Modeled on the picturesque and scenic resorts of the Las Vegas Strip, the hotel will feature upwards of 3,000 rooms as as well as an 116,000-foot gaming floor. To accommodate the increased number of guests heading to the summit, the Mount Washington Auto Road will be expanded to a four-lane divided highway and an additional subterranean parking garage will be constructed beneath the summit. For overflow crowds, an elevator from Pinkham Notch will deliver guests directly to the lobby, and helicopters will also be able to land on the resort’s rooftop helipad, which will also allow for low-level scenic helicopter tours across the Presidential Range operated by EMS Schools.
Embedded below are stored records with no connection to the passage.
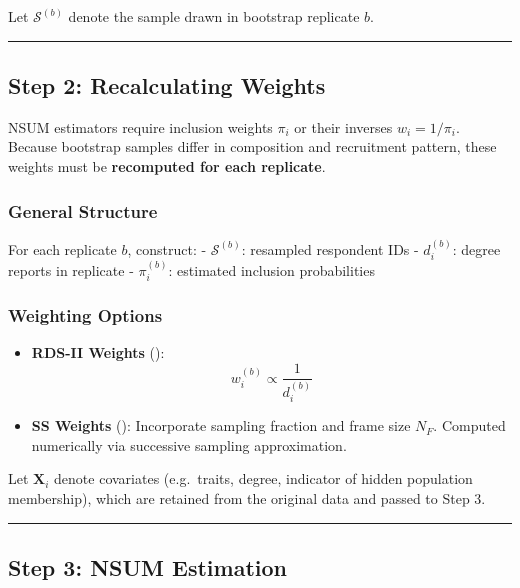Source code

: \documentclass[
  12pt,
  letterpaper,
  DIV=11,
  numbers=noendperiod]{scrartcl}
\theoremstyle{plain}
\theoremstyle{definition}
\begin{document}
Let \(\mathcal{S}^{(b)}\) denote the sample drawn in bootstrap replicate
\(b\).

\begin{center}\rule{0.5\linewidth}{0.5pt}\end{center}

\subsection{Step 2: Recalculating
Weights}\label{step-2-recalculating-weights}

NSUM estimators require inclusion weights \(\pi_i\) or their inverses
\(w_i = 1 / \pi_i\). Because bootstrap samples differ in composition and
recruitment pattern, these weights must be \textbf{recomputed for each
replicate}.

\subsubsection{General Structure}\label{general-structure}

For each replicate \(b\), construct: - \(\mathcal{S}^{(b)}\): resampled
respondent IDs - \(d_i^{(b)}\): degree reports in replicate -
\(\pi_i^{(b)}\): estimated inclusion probabilities

\subsubsection{Weighting Options}\label{weighting-options}

\begin{itemize}
\item
  \textbf{RDS-II Weights} (\textcite{volz08-simple}): \[
  w_i^{(b)} \propto \frac{1}{d_i^{(b)}}
  \]
\item
  \textbf{SS Weights} (\textcite{gile11-improv}): Incorporate sampling
  fraction and frame size \(N_F\). Computed numerically via successive
  sampling approximation.
\end{itemize}

Let \(\mathbf{X}_i\) denote covariates (e.g.~traits, degree, indicator
of hidden population membership), which are retained from the original
data and passed to Step 3.

\begin{center}\rule{0.5\linewidth}{0.5pt}\end{center}

\subsection{Step 3: NSUM Estimation}\label{step-3-nsum-estimation}
\end{document}
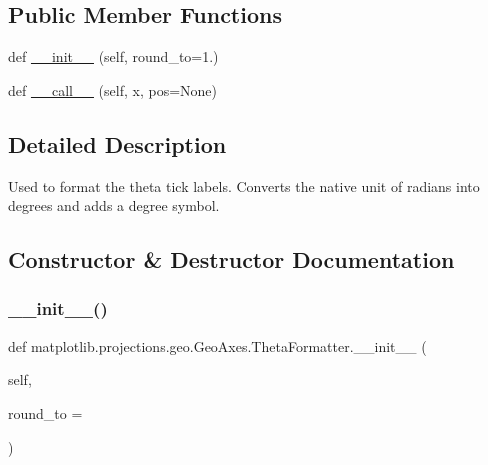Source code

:\subsection*{Public Member Functions}
\begin{DoxyCompactItemize}
\item 
def \hyperlink{classmatplotlib_1_1projections_1_1geo_1_1GeoAxes_1_1ThetaFormatter_a03f0a9be88206a3b5e4cadb8b2a117df}{\+\_\+\+\_\+init\+\_\+\+\_\+} (self, round\+\_\+to=1.)
\item 
def \hyperlink{classmatplotlib_1_1projections_1_1geo_1_1GeoAxes_1_1ThetaFormatter_a0f8e93f1bac2ad34671d6a4f08468009}{\+\_\+\+\_\+call\+\_\+\+\_\+} (self, x, pos=None)
\end{DoxyCompactItemize}


\subsection{Detailed Description}
\begin{DoxyVerb}Used to format the theta tick labels.  Converts the native
unit of radians into degrees and adds a degree symbol.
\end{DoxyVerb}
 

\subsection{Constructor \& Destructor Documentation}
\mbox{\label{classmatplotlib_1_1projections_1_1geo_1_1GeoAxes_1_1ThetaFormatter_a03f0a9be88206a3b5e4cadb8b2a117df}} 
\subsubsection{\texorpdfstring{\+\_\+\+\_\+init\+\_\+\+\_\+()}{\_\_init\_\_()}}
{\footnotesize\ttfamily def matplotlib.\+projections.\+geo.\+Geo\+Axes.\+Theta\+Formatter.\+\_\+\+\_\+init\+\_\+\+\_\+ (\begin{DoxyParamCaption}\item[{}]{self,  }\item[{}]{round\+\_\+to = {} }\end{DoxyParamCaption})}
The resort will feature a raft of innovative and first-class amenities to guests, turning the top of Mount Washington into an international destination:

  • A fully-enclosed Skybridge will connect the hotel to the summit marker, making it easy for guests to snap selfies regardless of the weather conditions.
  • Resort guests will have exclusive access to a new FastPass system (modeled after Disney Resorts) for access to the mountain’s summit marker, allowing them to skip the lines of hikers and visit the tippy-top whenever is most convenient for them.
  • The resort will feature the world’s first “outdoor” sports book: Place our bets on hockey, basketball, as well as the whether or not the winds will top 100 mph tonight or how much rime ice will form on the building’s facade!
  • An observation deck on the hotel’s upper floors allows guests to watch the thru-hikers and dirtbags painstakingly walking to the top.
  • A custom-built, paved, guest-only 0.5-mile “Nature Trail” will encircle the resort, immersing guests in the full, natural Mount Washington experience.
  • Visitors to the resort will get a complimentary “I Climbed Mount Washington” bumper sticker, even if they didn’t hike there—It’ll be our little secret!
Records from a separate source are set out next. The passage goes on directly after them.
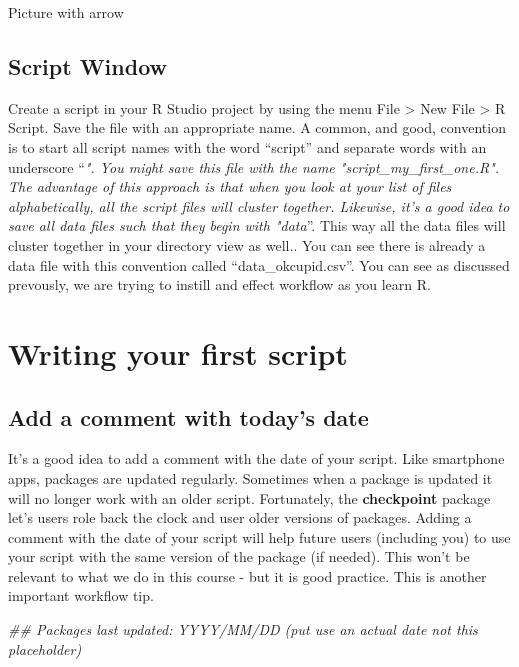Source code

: \documentclass[
]{krantz}
\makeatletter
\newenvironment{Shaded}{\begin{snugshade}}{\end{snugshade}}
\newcommand{\CommentTok}[1]{\textcolor[rgb]{0.37,0.37,0.37}{\textit{#1}}}
\newenvironment{kframe}{%
\medskip{}
\setlength{\fboxsep}{.8em}
 \def\at@end@of@kframe{}%
 \ifinner\ifhmode%
  \def\at@end@of@kframe{\end{minipage}}%
  \begin{minipage}{\columnwidth}%
 \fi\fi%
 \def\FrameCommand##1{\hskip\@totalleftmargin \hskip-\fboxsep
 \colorbox{shadecolor}{##1}\hskip-\fboxsep
     \hskip-\linewidth \hskip-\@totalleftmargin \hskip\columnwidth}%
 \MakeFramed {\advance\hsize-\width
   \@totalleftmargin\z@ \linewidth\hsize
   \@setminipage}}%
 {\par\unskip\endMakeFramed%
 \at@end@of@kframe}
\renewenvironment{Shaded}{\begin{kframe}}{\end{kframe}}
\makeatother
\begin{document}
Picture with arrow

\hypertarget{script-window}{%
\subsection{Script Window}\label{script-window}}

Create a script in your R Studio project by using the menu File \textgreater{} New File \textgreater{} R Script.
Save the file with an appropriate name. A common, and good, convention is to start all script names with the word ``script'' and separate words with an underscore ``\emph{". You might save this file with the name "script\_my\_first\_one.R". The advantage of this approach is that when you look at your list of files alphabetically, all the script files will cluster together. Likewise, it's a good idea to save all data files such that they begin with "data}''. This way all the data files will cluster together in your directory view as well.. You can see there is already a data file with this convention called ``data\_okcupid.csv''. You can see as discussed prevously, we are trying to instill and effect workflow as you learn R.

\hypertarget{writing-your-first-script}{%
\section{Writing your first script}\label{writing-your-first-script}}

\hypertarget{add-a-comment-with-todays-date}{%
\subsection{Add a comment with today's date}\label{add-a-comment-with-todays-date}}

It's a good idea to add a comment with the date of your script. Like smartphone apps, packages are updated regularly. Sometimes when a package is updated it will no longer work with an older script. Fortunately, the \textbf{checkpoint} package let's users role back the clock and user older versions of packages. Adding a comment with the date of your script will help future users (including you) to use your script with the same version of the package (if needed). This won't be relevant to what we do in this course - but it is good practice. This is another important workflow tip.

\begin{Shaded}
\begin{Highlighting}[]
\CommentTok{## Packages last updated: YYYY/MM/DD (put use an actual date not this placeholder)}
\end{Highlighting}
\end{Shaded}
\end{document}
The hotel’s groundbreaking this summer will come amid a flurry of development news on Mount Washington. “Everyone else is developing up there, why not us?” said Pat O’Malley, EMS’s eCommerce chief. The resort wouldn’t be the first hotel to grace the mountain’s peak: It would be the successor to the Summit House Hotel which began welcoming guests in 1852 and featured 91 rooms, directly on the summit in the location where the Sherman Adams Building stands today. The hotel was torn down in the 1950s. However, the Eastern Mountain Sports Hotel & Casino would be the largest and fanciest of the mountain’s facilities, as well as the first with a full casino.

Jackpots higher than the summits and slots looser than Tuckerman’s snowpack!
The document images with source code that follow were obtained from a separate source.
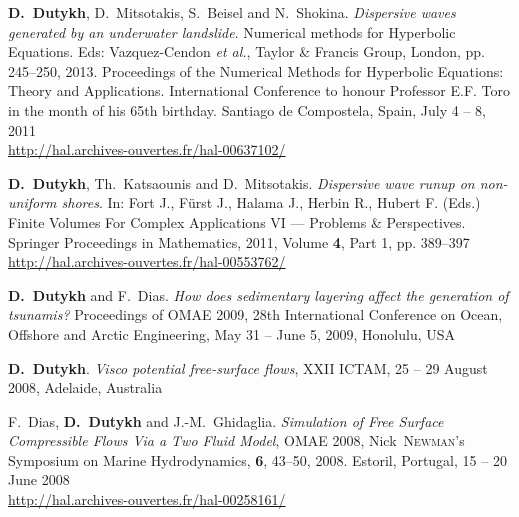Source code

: \documentclass[final, a4paper, oneside, 12pt]{article}
\numberwithin{equation}{section}
\begin{document}
\begin{etaremune}


  \item \textbf{D.~Dutykh}, D.~Mitsotakis, S.~Beisel and N.~Shokina. \textit{Dispersive waves generated by an underwater landslide}. Numerical methods for Hyperbolic Equations. Eds: Vazquez-Cendon \emph{et al.}, Taylor \& Francis Group, London, pp. 245--250, 2013. Proceedings of the Numerical Methods for Hyperbolic Equations: Theory and Applications. International Conference to honour Professor E.F. Toro in the month of his 65th birthday. Santiago de Compostela, Spain, July 4 -- 8, 2011 \\ %
  \url{http://hal.archives-ouvertes.fr/hal-00637102/}

  \item \textbf{D.~Dutykh}, Th.~Katsaounis and D.~Mitsotakis. \textit{Dispersive wave runup on non-uniform shores}. In: Fort J., F\"urst J., Halama J., Herbin R., Hubert F. (Eds.) Finite Volumes For Complex Applications VI --- Problems \& Perspectives. Springer Proceedings in Mathematics, 2011, Volume \textbf{4}, Part 1, pp. 389--397 \\ %
  \url{http://hal.archives-ouvertes.fr/hal-00553762/}
  


  \item \textbf{D.~Dutykh} and F.~Dias. \textit{How does sedimentary layering affect the generation of tsunamis?} Proceedings of OMAE 2009, 28th International Conference on Ocean, Offshore and Arctic Engineering, May 31 -- June 5, 2009, Honolulu, USA %
  


  \item \textbf{D.~Dutykh}. \textit{Visco potential free-surface flows}, XXII ICTAM, 25 -- 29 August 2008, Adelaide, Australia %
  
  \item F.~Dias, \textbf{D.~Dutykh} and J.-M.~Ghidaglia. \textit{Simulation of Free Surface Compressible Flows Via a Two Fluid Model}, OMAE 2008, Nick~\textsc{Newman}'s Symposium on Marine Hydrodynamics, \textbf{6}, 43--50, 2008. Estoril, Portugal, 15 -- 20 June 2008 \\ %
  \url{http://hal.archives-ouvertes.fr/hal-00258161/}
  
\end{etaremune}
\end{document}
The Hotel & Casino will be open to visitors year-round, allowing helicopter-accessed and professionally-guided sledding and tubing in Tuckerman Ravine. Unlike other facilities on the mountain, the resort will be accessible to stranded winter hikers without reservations in need of shelter (for an increased rate). For those unable to afford the emergency lodging, Naomi Watts has already signed on with a major production company to star in the first survival story feature film which will inevitably result from the resort.

“Mount Washington is a truly beautiful place,” said EMS Brand Manager Ellen Estabrook. “And so is Las Vegas. We’re excited we could combine the two to make a destination that’s truly special.” Estabrook hinted that the brand has similar plans in mind for other scenic Northeast locales including Baxter State Park, Mount Monadnock, and the Adirondacks’ Avalanche Pass. “Basically all the most beautiful locations—We really feel like they could benefit from a large hotel and more visitors.”